Gleichwohl ist der völlig unverhältnismäßige Militäreinsatz, genauso wie die vorherige Abriegelung des Gaza-Streifens, aus meiner Sicht inakzeptabel. Er trifft in erster Linie die Zivilbevölkerung, die in Kollektivhaft für die Taten der Hamas genommen wird und scheint mir auch unter anderem innenpolitischen Gründen in Israel, das sich gerade im Wahlkampf befindet, geschuldet zu sein. Um das Leiden der Zivilbevölkerung zu beenden ist aus meiner Sicht daher eine sofortige Feuerpause unverzichtbar. Nur so kann den Menschen in Gaza konkret geholfen werden, indem z.B. Verletzte heraus- und Lebensmittel, Medikamente und Verbandsstoffe nach Gaza transportiert werden können. Auch gäbe eine Feuerpause politischen Bemühungen für eine Beendigung des Krieges überhaupt erst den notwendigen Raum./
/Wenn es zu Verhandlungen über eine Beendigung des Krieges kommt, sollte der Abschluss eines Gewaltverzichtsvertrags zwischen Israel und Palästina eine zentrale Rolle einnehmen. Ein solcher Vertrag muss die Beendigung jeglicher militärischer Operationen aller Beteiligten ebenso beinhalten wie eine vollständige Öffnung des Gaza-Streifens und der unverzügliche Stopp des Waffenschmuggels in den Gazastreifen. Einen Weg zum Frieden kann es nur auf der Basis von Verhandlungen und einer Zwei-Staaten-Lösung geben. Sinnvoll wäre darüber hinaus eine gemeinsame Initiative der Europäischen Union, der USA, arabischer Länder und Israels zum Wiederaufbau in Gaza.

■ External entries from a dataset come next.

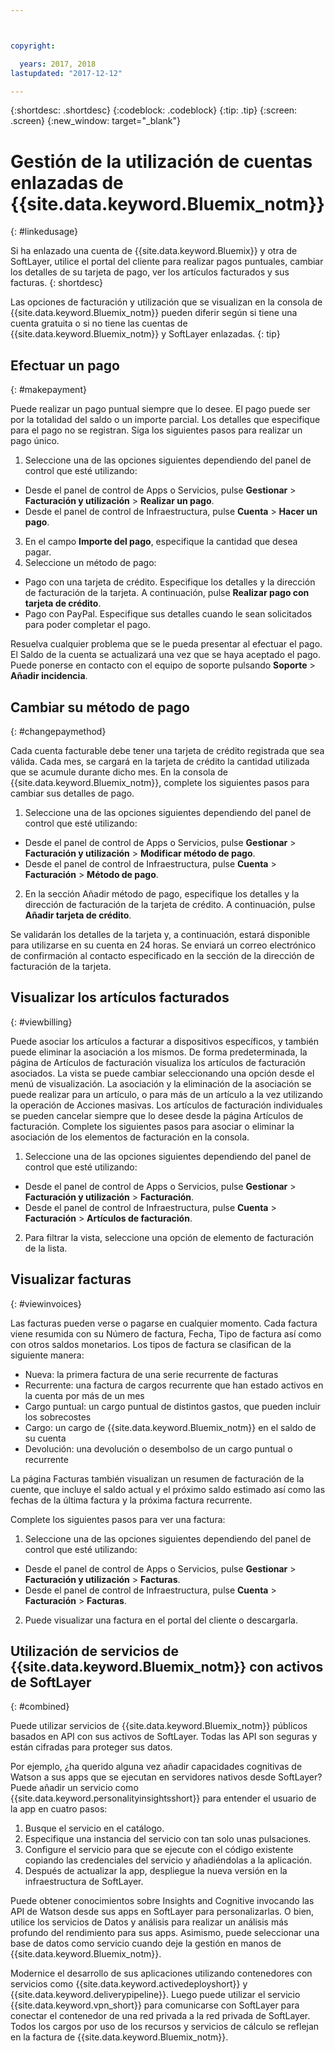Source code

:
 ```yaml
---



copyright:

  years: 2017, 2018
lastupdated: "2017-12-12"

---
```


{:shortdesc: .shortdesc}
{:codeblock: .codeblock}
{:tip: .tip}
{:screen: .screen}
{:new_window: target="_blank"}

# Gestión de la utilización de cuentas enlazadas de {{site.data.keyword.Bluemix_notm}}
{: #linkedusage}

Si ha enlazado una cuenta de {{site.data.keyword.Bluemix}} y otra de SoftLayer, utilice el portal del cliente para realizar pagos puntuales, cambiar los detalles de su tarjeta de pago, ver los artículos facturados y sus facturas.
{: shortdesc}

Las opciones de facturación y utilización que se visualizan en la consola de {{site.data.keyword.Bluemix_notm}} pueden diferir según si tiene una cuenta gratuita o si no tiene las cuentas de {{site.data.keyword.Bluemix_notm}} y SoftLayer enlazadas.
{: tip}

## Efectuar un pago
{: #makepayment}

Puede realizar un pago puntual siempre que lo desee. El pago puede ser por la totalidad del saldo o un importe parcial. Los detalles que especifique para el pago no se registran. Siga los siguientes pasos para realizar un pago único.

1. Seleccione una de las opciones siguientes dependiendo del panel de control que esté utilizando:   
 * Desde el panel de control de Apps o Servicios, pulse **Gestionar** > **Facturación y utilización** > **Realizar un pago**.  
 * Desde el panel de control de Infraestructura, pulse **Cuenta** > **Hacer un pago**.
3. En el campo **Importe del pago**, especifique la cantidad que desea pagar.
4. Seleccione un método de pago:
 * Pago con una tarjeta de crédito. Especifique los detalles y la dirección de facturación de la tarjeta. A continuación, pulse **Realizar pago con tarjeta de crédito**.
 * Pago con PayPal. Especifique sus detalles cuando le sean solicitados para poder completar el pago.

Resuelva cualquier problema que se le pueda presentar al efectuar el pago. El Saldo de la cuenta se actualizará una vez que se haya aceptado el pago. Puede ponerse en contacto con el equipo de soporte pulsando **Soporte** > **Añadir incidencia**.

## Cambiar su método de pago
{: #changepaymethod}

Cada cuenta facturable debe tener una tarjeta de crédito registrada que sea válida. Cada mes, se cargará en la tarjeta de crédito la cantidad utilizada que se acumule durante dicho mes. En la consola de {{site.data.keyword.Bluemix_notm}}, complete los siguientes pasos para cambiar sus detalles de pago.

1. Seleccione una de las opciones siguientes dependiendo del panel de control que esté utilizando:  
 * Desde el panel de control de Apps o Servicios, pulse **Gestionar** > **Facturación y utilización** > **Modificar método de pago**.  
 * Desde el panel de control de Infraestructura, pulse **Cuenta** > **Facturación** > **Método de pago**.
2. En la sección Añadir método de pago, especifique los detalles y la dirección de facturación de la tarjeta de crédito. A continuación, pulse **Añadir tarjeta de crédito**.

Se validarán los detalles de la tarjeta y, a continuación, estará disponible para utilizarse en su cuenta en 24 horas. Se enviará un correo electrónico de confirmación al contacto especificado en la sección de la dirección de facturación de la tarjeta.

## Visualizar los artículos facturados
{: #viewbilling}

Puede asociar los artículos a facturar a dispositivos específicos, y también puede eliminar la asociación a los mismos. De forma predeterminada, la página de Artículos de facturación visualiza los artículos de facturación asociados. La vista se puede cambiar seleccionando una opción desde el menú de visualización. La asociación y la eliminación de la asociación se puede realizar para un artículo, o para más de un artículo a la vez utilizando la operación de Acciones masivas. Los artículos de facturación individuales se pueden cancelar siempre que lo desee desde la página Artículos de facturación. Complete los siguientes pasos para asociar o eliminar la asociación de los elementos de facturación en la consola.

1. Seleccione una de las opciones siguientes dependiendo del panel de control que esté utilizando:   
 * Desde el panel de control de Apps o Servicios, pulse **Gestionar** > **Facturación y utilización** > **Facturación**.  
 * Desde el panel de control de Infraestructura, pulse **Cuenta** > **Facturación** > **Artículos de facturación**.
2. Para filtrar la vista, seleccione una opción de elemento de facturación de la lista.

## Visualizar facturas
{: #viewinvoices}

Las facturas pueden verse o pagarse en cualquier momento. Cada factura viene resumida con su Número de factura, Fecha, Tipo de factura así como con otros saldos monetarios. Los tipos de factura se clasifican de la siguiente manera:

 *  Nueva: la primera factura de una serie recurrente de facturas
 *  Recurrente: una factura de cargos recurrente que han estado activos en la cuenta por más de un mes
 *  Cargo puntual: un cargo puntual de distintos gastos, que pueden incluir los sobrecostes
 *  Cargo: un cargo de {{site.data.keyword.Bluemix_notm}} en el saldo de su cuenta
 *  Devolución: una devolución o desembolso de un cargo puntual o recurrente

La página Facturas también visualizan un resumen de facturación de la cuente, que incluye el saldo actual y el próximo saldo estimado así como las fechas de la última factura y la próxima factura recurrente.

Complete los siguientes pasos para ver una factura:

1. Seleccione una de las opciones siguientes dependiendo del panel de control que esté utilizando:  
 * Desde el panel de control de Apps o Servicios, pulse **Gestionar** > **Facturación y utilización** > **Facturas**.  
 * Desde el panel de control de Infraestructura, pulse **Cuenta** > **Facturación** > **Facturas**.
2. Puede visualizar una factura en el portal del cliente o descargarla.

## Utilización de servicios de {{site.data.keyword.Bluemix_notm}} con activos de SoftLayer
{: #combined}

Puede utilizar servicios de {{site.data.keyword.Bluemix_notm}} públicos basados en API con sus activos de SoftLayer. Todas las API son seguras y están cifradas para proteger sus datos.

Por ejemplo, ¿ha querido alguna vez añadir capacidades cognitivas de Watson a sus apps que se ejecutan en servidores nativos desde SoftLayer? Puede añadir un servicio como {{site.data.keyword.personalityinsightsshort}} para entender el usuario de la app en cuatro pasos:

1. Busque el servicio en el catálogo.
2. Especifique una instancia del servicio con tan solo unas pulsaciones.
3. Configure el servicio para que se ejecute con el código existente copiando las credenciales del servicio y añadiéndolas a la aplicación.
4. Después de actualizar la app, despliegue la nueva versión en la infraestructura de SoftLayer.

Puede obtener conocimientos sobre Insights and Cognitive invocando las API de Watson desde sus apps en SoftLayer para personalizarlas. O bien, utilice los servicios de Datos y análisis para realizar un análisis más profundo del rendimiento para sus apps. Asimismo, puede seleccionar una base de datos como servicio cuando deje la gestión en manos de {{site.data.keyword.Bluemix_notm}}.

Modernice el desarrollo de sus aplicaciones utilizando contenedores con servicios como {{site.data.keyword.activedeployshort}} y {{site.data.keyword.deliverypipeline}}. Luego puede utilizar el servicio {{site.data.keyword.vpn_short}} para comunicarse con SoftLayer para conectar el contenedor de una red privada a la red privada de SoftLayer. Todos los cargos por uso de los recursos y servicios de cálculo se reflejan en la factura de {{site.data.keyword.Bluemix_notm}}.
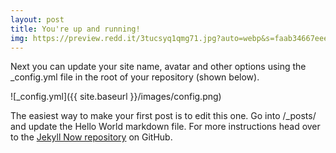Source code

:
 ```yaml
---
layout: post
title: You're up and running!
img: https://preview.redd.it/3tucsyq1qmg71.jpg?auto=webp&s=faab34667eeef961d315b93031e0886dfeec422e
---
```


Next you can update your site name, avatar and other options using the _config.yml file in the root of your repository (shown below).

![_config.yml]({{ site.baseurl }}/images/config.png)

The easiest way to make your first post is to edit this one. Go into /_posts/ and update the Hello World markdown file. For more instructions head over to the [Jekyll Now repository](https://github.com/barryclark/jekyll-now) on GitHub.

Ich bin kein Mitglied beim BAK Shalom, einem Arbeitskreis des Jugendverbandes der Partei DIE LINKE und teile auch nicht alle dort geäußerten Meinungen. Allerdings halte ich viele Debatten, die der BAK Shalom durch seine Interventionen ausgelöst hat, für wichtig. Aus meiner Sicht wäre eine breite innerparteiliche Debatte zum Nahost-Konflikt wünschenswert und spannend. Dies würde vielen Mitgliedern der Partei die Gelegenheit bieten inhaltlich und geschichtlich die verschiedenen

Positionen diskutieren zu können und jedem ein Mehr an Wissen bringen. Als Linker sehe ich allerdings keine Veranlassung deshalb mit der Hamas zu reden.

Lieber Juan-Pedro, da Du meinen politischen Weg ja schon seit vielen Jahren intensiv verfolgst und wir uns ja auch schon lange aus gemeinsamen politischen Zeiten in Hannover kennen, kannst Du Dich natürlich auch zur Erörterung dieser oder anderer Fragen jederzeit direkt an mich wenden.